Write out word for word each line of the records, beginning at the first and stopping after the line with "different language models.". Leave the pictures out.

EXTRACTED RECORDS section start

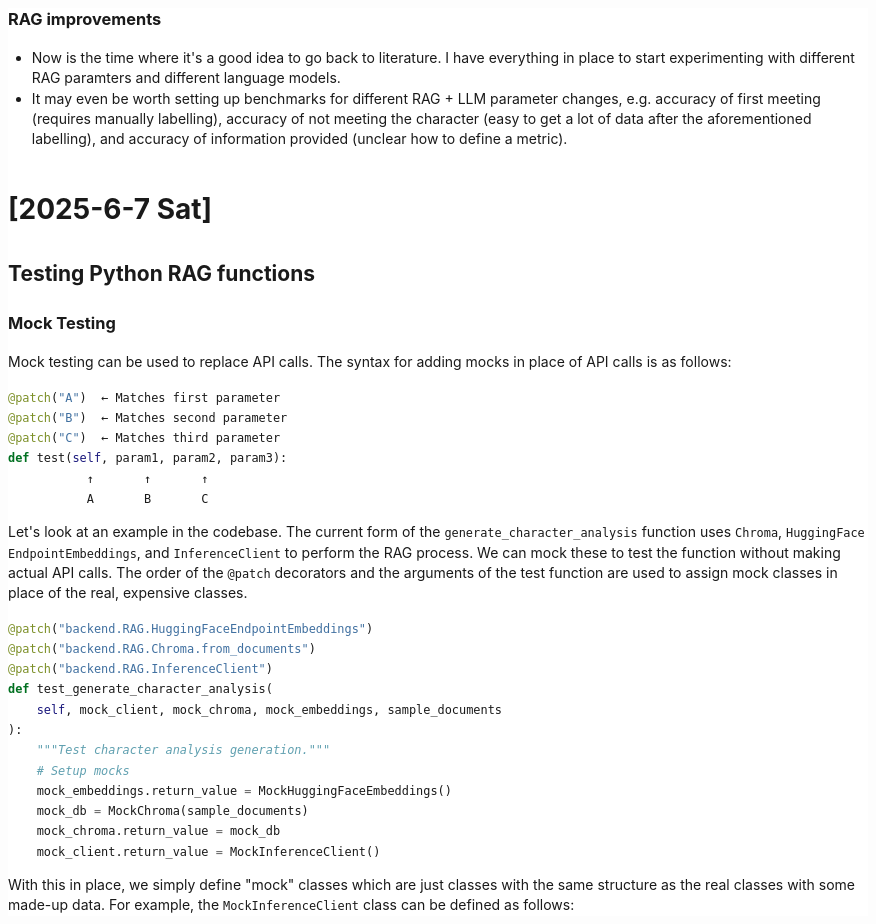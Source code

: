 ### RAG improvements

-   Now is the time where it's a good idea to go back to literature. I have everything in place to start experimenting with different RAG paramters and different language models.
-   It may even be worth setting up benchmarks for different RAG + LLM parameter changes, e.g. accuracy of first meeting (requires manually labelling), accuracy of not meeting the character (easy to get a lot of data after the aforementioned labelling), and accuracy of information provided (unclear how to define a metric).

# [2025-6-7 Sat]

## Testing Python RAG functions

### Mock Testing

Mock testing can be used to replace API calls.
The syntax for adding mocks in place of API calls is as follows:

```python
@patch("A")  ← Matches first parameter
@patch("B")  ← Matches second parameter
@patch("C")  ← Matches third parameter
def test(self, param1, param2, param3):
           ↑       ↑       ↑
           A       B       C
```

Let's look at an example in the codebase. The current form of the `generate_character_analysis` function uses `Chroma`, `HuggingFaceEndpointEmbeddings`, and `InferenceClient` to perform the RAG process. We can mock these to test the function without making actual API calls. The order of the `@patch` decorators and the arguments of the test function are used to assign mock classes in place of the real, expensive classes.

```python
@patch("backend.RAG.HuggingFaceEndpointEmbeddings")
@patch("backend.RAG.Chroma.from_documents")
@patch("backend.RAG.InferenceClient")
def test_generate_character_analysis(
    self, mock_client, mock_chroma, mock_embeddings, sample_documents
):
    """Test character analysis generation."""
    # Setup mocks
    mock_embeddings.return_value = MockHuggingFaceEmbeddings()
    mock_db = MockChroma(sample_documents)
    mock_chroma.return_value = mock_db
    mock_client.return_value = MockInferenceClient()
```

With this in place, we simply define "mock" classes which are just classes with the same structure as the real classes with some made-up data. For example, the `MockInferenceClient` class can be defined as follows:
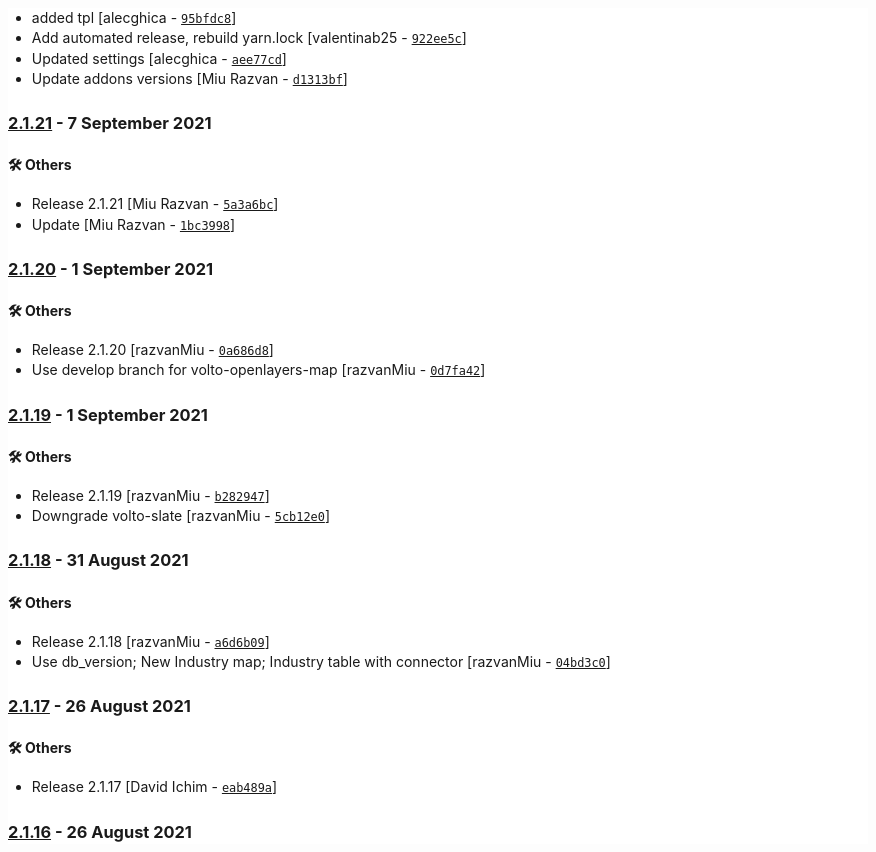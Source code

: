 - added tpl [alecghica - [`95bfdc8`](https://github.com/eea/industry-frontend/commit/95bfdc802bb6db9d81dff7a8ff1b0fb6489129ea)]
- Add automated release, rebuild yarn.lock [valentinab25 - [`922ee5c`](https://github.com/eea/industry-frontend/commit/922ee5c9b935bad87a9d8c2247fbf0ebedbfc0bd)]
- Updated settings [alecghica - [`aee77cd`](https://github.com/eea/industry-frontend/commit/aee77cdad0b63105f79d7138c63efd504204d191)]
- Update addons versions [Miu Razvan - [`d1313bf`](https://github.com/eea/industry-frontend/commit/d1313bf1f00e419965b5a3c41e00979481c6fbfa)]
### [2.1.21](https://github.com/eea/industry-frontend/compare/2.1.20...2.1.21) - 7 September 2021

#### :hammer_and_wrench: Others

- Release 2.1.21 [Miu Razvan - [`5a3a6bc`](https://github.com/eea/industry-frontend/commit/5a3a6bce6b45612f2b6bcb169d424ce27391986b)]
- Update [Miu Razvan - [`1bc3998`](https://github.com/eea/industry-frontend/commit/1bc3998878cf41c5a491c33e95b4db0e9d536b30)]
### [2.1.20](https://github.com/eea/industry-frontend/compare/2.1.19...2.1.20) - 1 September 2021

#### :hammer_and_wrench: Others

- Release 2.1.20 [razvanMiu - [`0a686d8`](https://github.com/eea/industry-frontend/commit/0a686d831ad65ce28ff4d279361a5951ab572cce)]
- Use develop branch for volto-openlayers-map [razvanMiu - [`0d7fa42`](https://github.com/eea/industry-frontend/commit/0d7fa425b3c8aafca7ee03c2b8e836e55d53d1e6)]
### [2.1.19](https://github.com/eea/industry-frontend/compare/2.1.18...2.1.19) - 1 September 2021

#### :hammer_and_wrench: Others

- Release 2.1.19 [razvanMiu - [`b282947`](https://github.com/eea/industry-frontend/commit/b2829479a64a836f0f7c5015b9259f6a4d26732e)]
- Downgrade volto-slate [razvanMiu - [`5cb12e0`](https://github.com/eea/industry-frontend/commit/5cb12e0ceba0b06852505be47bb2cfbb6ce4c394)]
### [2.1.18](https://github.com/eea/industry-frontend/compare/2.1.17...2.1.18) - 31 August 2021

#### :hammer_and_wrench: Others

- Release 2.1.18 [razvanMiu - [`a6d6b09`](https://github.com/eea/industry-frontend/commit/a6d6b0908a045ba44818e8ffcf29c7de9b053134)]
- Use db_version; New Industry map; Industry table with connector [razvanMiu - [`04bd3c0`](https://github.com/eea/industry-frontend/commit/04bd3c0ddc921777491d17a5f7c527d21f74dec1)]
### [2.1.17](https://github.com/eea/industry-frontend/compare/2.1.16...2.1.17) - 26 August 2021

#### :hammer_and_wrench: Others

- Release 2.1.17 [David Ichim - [`eab489a`](https://github.com/eea/industry-frontend/commit/eab489ac417b983c90e4f16e0c0b42b48da94c34)]
### [2.1.16](https://github.com/eea/industry-frontend/compare/2.1.15...2.1.16) - 26 August 2021
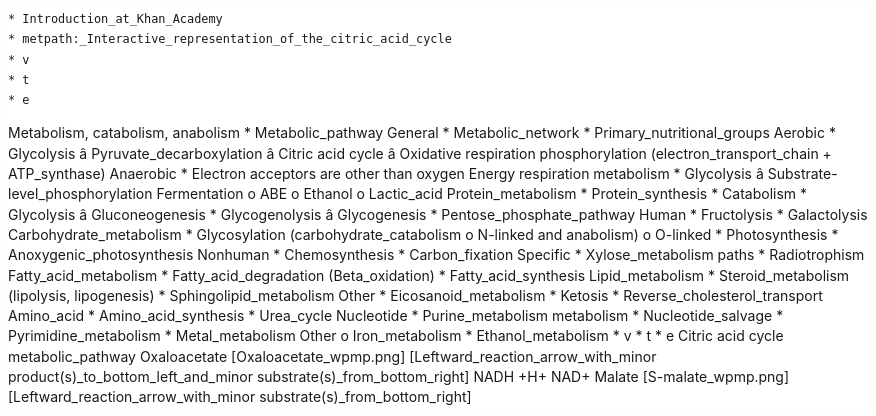    * Introduction_at_Khan_Academy
    * metpath:_Interactive_representation_of_the_citric_acid_cycle
    * v
    * t
    * e
Metabolism, catabolism, anabolism
               * Metabolic_pathway
General        * Metabolic_network
               * Primary_nutritional_groups
           Aerobic          * Glycolysis â Pyruvate_decarboxylation â Citric acid cycle â Oxidative
           respiration        phosphorylation (electron_transport_chain + ATP_synthase)
           Anaerobic        * Electron acceptors are other than oxygen
Energy     respiration
metabolism                  * Glycolysis â Substrate-level_phosphorylation
           Fermentation           o ABE
                                  o Ethanol
                                  o Lactic_acid
           Protein_metabolism           * Protein_synthesis
                                        * Catabolism
                                                 * Glycolysis â Gluconeogenesis
                                                 * Glycogenolysis â Glycogenesis
                                                 * Pentose_phosphate_pathway
                                    Human        * Fructolysis
                                                 * Galactolysis
           Carbohydrate_metabolism               * Glycosylation
           (carbohydrate_catabolism                    o N-linked
           and anabolism)                              o O-linked
                                                 * Photosynthesis
                                                 * Anoxygenic_photosynthesis
                                    Nonhuman     * Chemosynthesis
                                                 * Carbon_fixation
Specific                                         * Xylose_metabolism
paths                                            * Radiotrophism
                                    Fatty_acid_metabolism     * Fatty_acid_degradation (Beta_oxidation)
                                                              * Fatty_acid_synthesis
           Lipid_metabolism                                   * Steroid_metabolism
           (lipolysis, lipogenesis)                           * Sphingolipid_metabolism
                                    Other                     * Eicosanoid_metabolism
                                                              * Ketosis
                                                              * Reverse_cholesterol_transport
           Amino_acid                   * Amino_acid_synthesis
                                        * Urea_cycle
           Nucleotide                   * Purine_metabolism
           metabolism                   * Nucleotide_salvage
                                        * Pyrimidine_metabolism
                                        * Metal_metabolism
           Other                              o Iron_metabolism
                                        * Ethanol_metabolism
    * v
    * t
    * e
Citric acid cycle metabolic_pathway
                       Oxaloacetate
                       [Oxaloacetate_wpmp.png]
                       [Leftward_reaction_arrow_with_minor
                       product(s)_to_bottom_left_and_minor
                       substrate(s)_from_bottom_right]
                       NADH +H+
                       NAD+
                       Malate
                       [S-malate_wpmp.png]
                       [Leftward_reaction_arrow_with_minor
                       substrate(s)_from_bottom_right]
                        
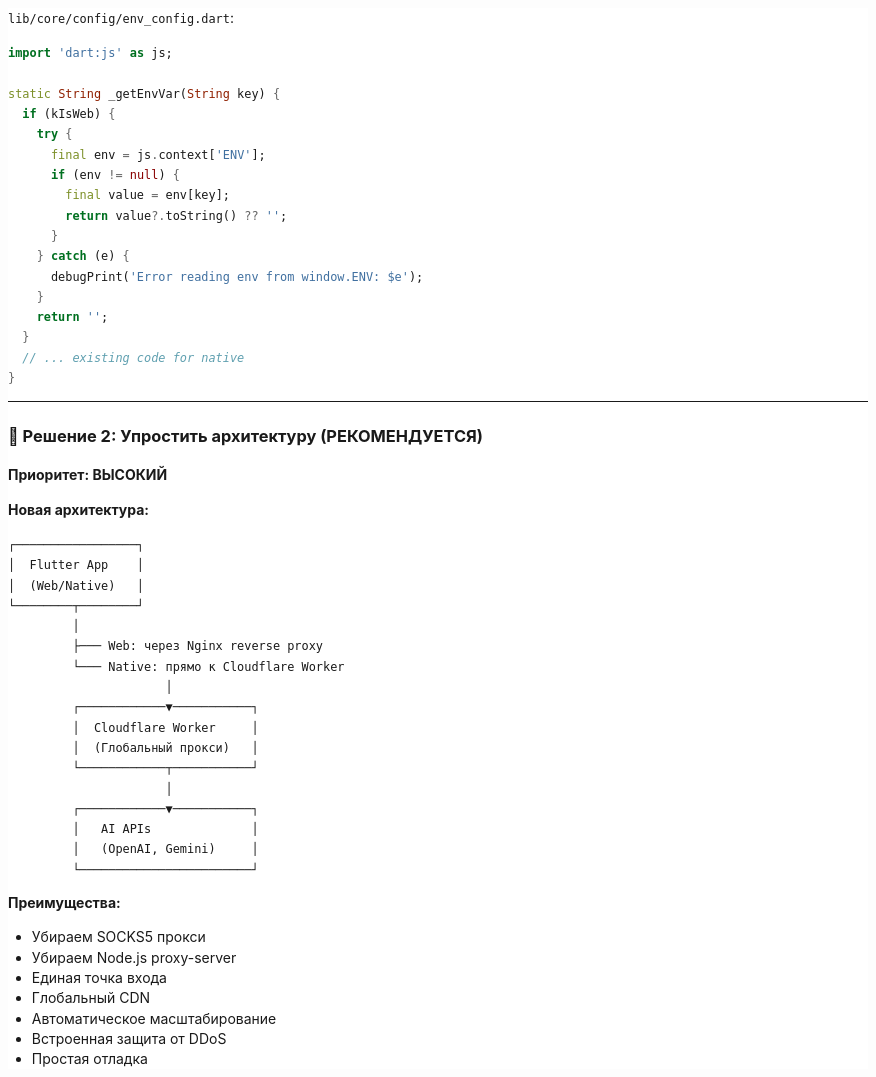 `lib/core/config/env_config.dart`:
```dart
import 'dart:js' as js;

static String _getEnvVar(String key) {
  if (kIsWeb) {
    try {
      final env = js.context['ENV'];
      if (env != null) {
        final value = env[key];
        return value?.toString() ?? '';
      }
    } catch (e) {
      debugPrint('Error reading env from window.ENV: $e');
    }
    return '';
  }
  // ... existing code for native
}
```

---

### 🎯 Решение 2: Упростить архитектуру (РЕКОМЕНДУЕТСЯ)

**Приоритет: ВЫСОКИЙ**

**Новая архитектура:**

```
┌─────────────────┐
│  Flutter App    │
│  (Web/Native)   │
└────────┬────────┘
         │
         ├─── Web: через Nginx reverse proxy
         └─── Native: прямо к Cloudflare Worker
                      │
         ┌────────────▼───────────┐
         │  Cloudflare Worker     │
         │  (Глобальный прокси)   │
         └────────────┬───────────┘
                      │
         ┌────────────▼───────────┐
         │   AI APIs              │
         │   (OpenAI, Gemini)     │
         └────────────────────────┘
```

**Преимущества:**
- Убираем SOCKS5 прокси
- Убираем Node.js proxy-server
- Единая точка входа
- Глобальный CDN
- Автоматическое масштабирование
- Встроенная защита от DDoS
- Простая отладка
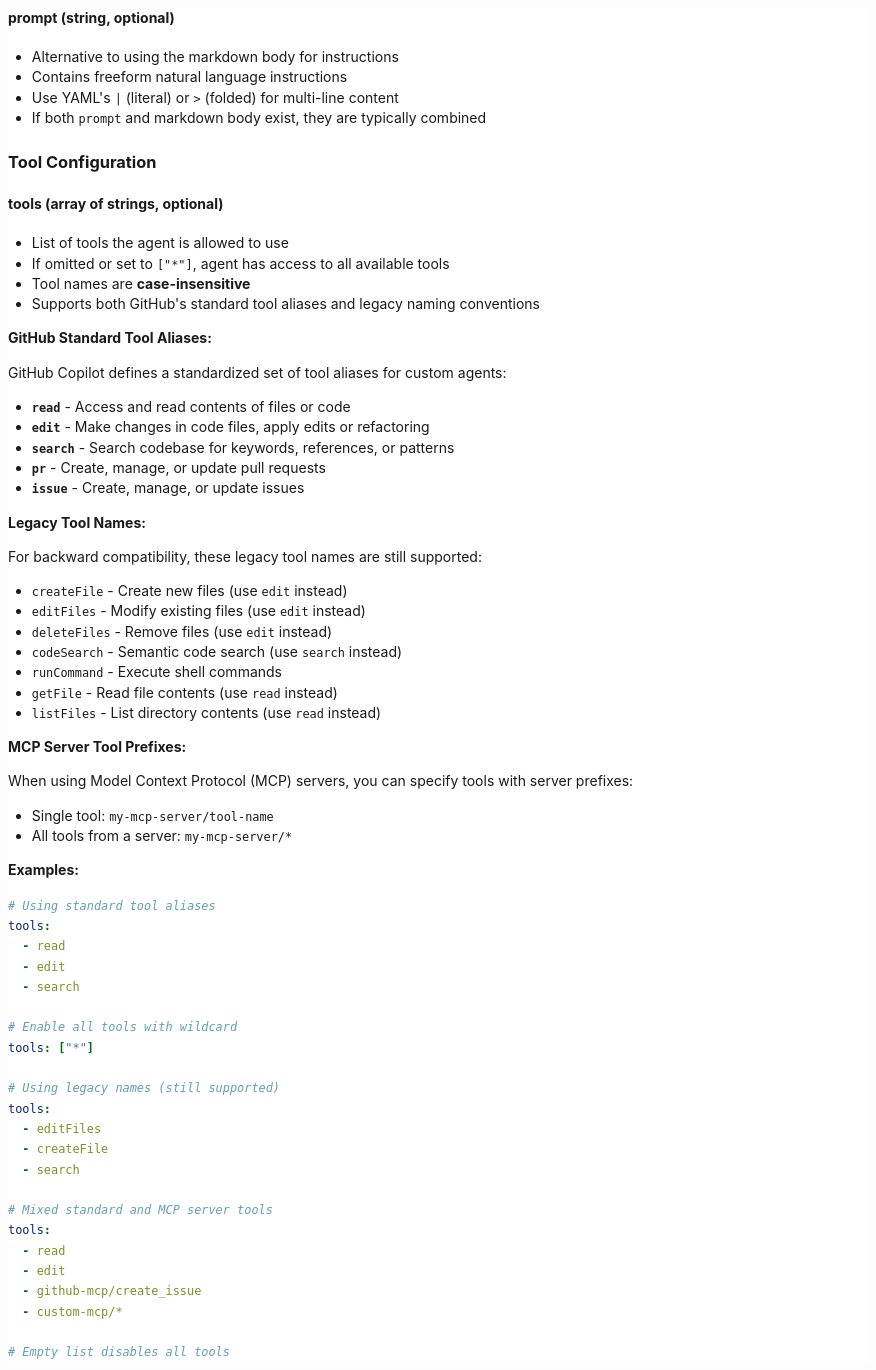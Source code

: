 #### prompt (string, optional)
- Alternative to using the markdown body for instructions
- Contains freeform natural language instructions
- Use YAML's `|` (literal) or `>` (folded) for multi-line content
- If both `prompt` and markdown body exist, they are typically combined

### Tool Configuration

#### tools (array of strings, optional)
- List of tools the agent is allowed to use
- If omitted or set to `["*"]`, agent has access to all available tools
- Tool names are **case-insensitive**
- Supports both GitHub's standard tool aliases and legacy naming conventions

**GitHub Standard Tool Aliases:**

GitHub Copilot defines a standardized set of tool aliases for custom agents:

- **`read`** - Access and read contents of files or code
- **`edit`** - Make changes in code files, apply edits or refactoring
- **`search`** - Search codebase for keywords, references, or patterns
- **`pr`** - Create, manage, or update pull requests
- **`issue`** - Create, manage, or update issues

**Legacy Tool Names:**

For backward compatibility, these legacy tool names are still supported:

- `createFile` - Create new files (use `edit` instead)
- `editFiles` - Modify existing files (use `edit` instead)
- `deleteFiles` - Remove files (use `edit` instead)
- `codeSearch` - Semantic code search (use `search` instead)
- `runCommand` - Execute shell commands
- `getFile` - Read file contents (use `read` instead)
- `listFiles` - List directory contents (use `read` instead)

**MCP Server Tool Prefixes:**

When using Model Context Protocol (MCP) servers, you can specify tools with server prefixes:
- Single tool: `my-mcp-server/tool-name`
- All tools from a server: `my-mcp-server/*`

**Examples:**

```yaml
# Using standard tool aliases
tools:
  - read
  - edit
  - search

# Enable all tools with wildcard
tools: ["*"]

# Using legacy names (still supported)
tools:
  - editFiles
  - createFile
  - search

# Mixed standard and MCP server tools
tools:
  - read
  - edit
  - github-mcp/create_issue
  - custom-mcp/*

# Empty list disables all tools
```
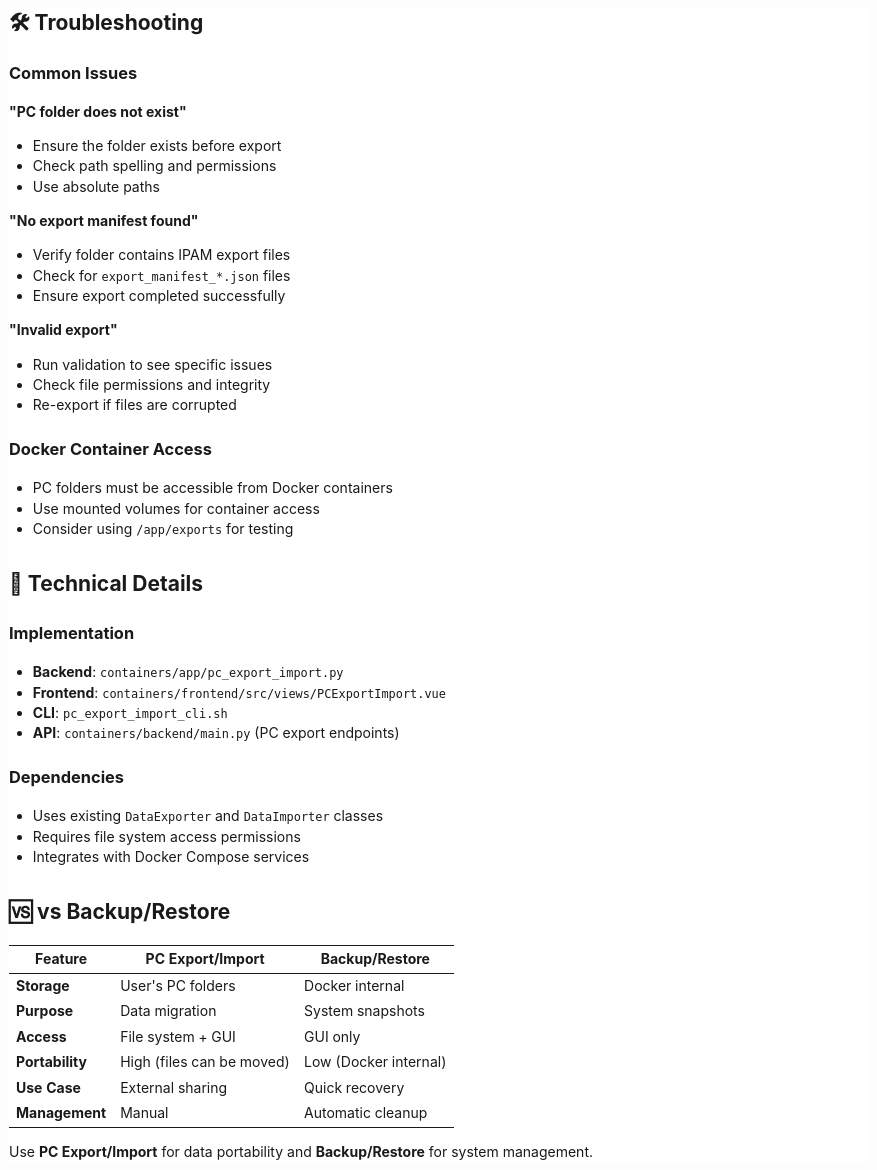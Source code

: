 ## 🛠️ **Troubleshooting**

### **Common Issues**

**"PC folder does not exist"**
- Ensure the folder exists before export
- Check path spelling and permissions
- Use absolute paths

**"No export manifest found"**
- Verify folder contains IPAM export files
- Check for `export_manifest_*.json` files
- Ensure export completed successfully

**"Invalid export"**
- Run validation to see specific issues
- Check file permissions and integrity
- Re-export if files are corrupted

### **Docker Container Access**
- PC folders must be accessible from Docker containers
- Use mounted volumes for container access
- Consider using `/app/exports` for testing

## 🔧 **Technical Details**

### **Implementation**
- **Backend**: `containers/app/pc_export_import.py`
- **Frontend**: `containers/frontend/src/views/PCExportImport.vue`
- **CLI**: `pc_export_import_cli.sh`
- **API**: `containers/backend/main.py` (PC export endpoints)

### **Dependencies**
- Uses existing `DataExporter` and `DataImporter` classes
- Requires file system access permissions
- Integrates with Docker Compose services

## 🆚 **vs Backup/Restore**

| Feature | PC Export/Import | Backup/Restore |
|---------|------------------|----------------|
| **Storage** | User's PC folders | Docker internal |
| **Purpose** | Data migration | System snapshots |
| **Access** | File system + GUI | GUI only |
| **Portability** | High (files can be moved) | Low (Docker internal) |
| **Use Case** | External sharing | Quick recovery |
| **Management** | Manual | Automatic cleanup |

Use **PC Export/Import** for data portability and **Backup/Restore** for system management.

EXTRACTED RECORDS section end

• **WORKED SOLUTION**:
Source code

: ### RAG improvements

-   Now is the time where it's a good idea to go back to literature. I have everything in place to start experimenting with different RAG paramters and different language models.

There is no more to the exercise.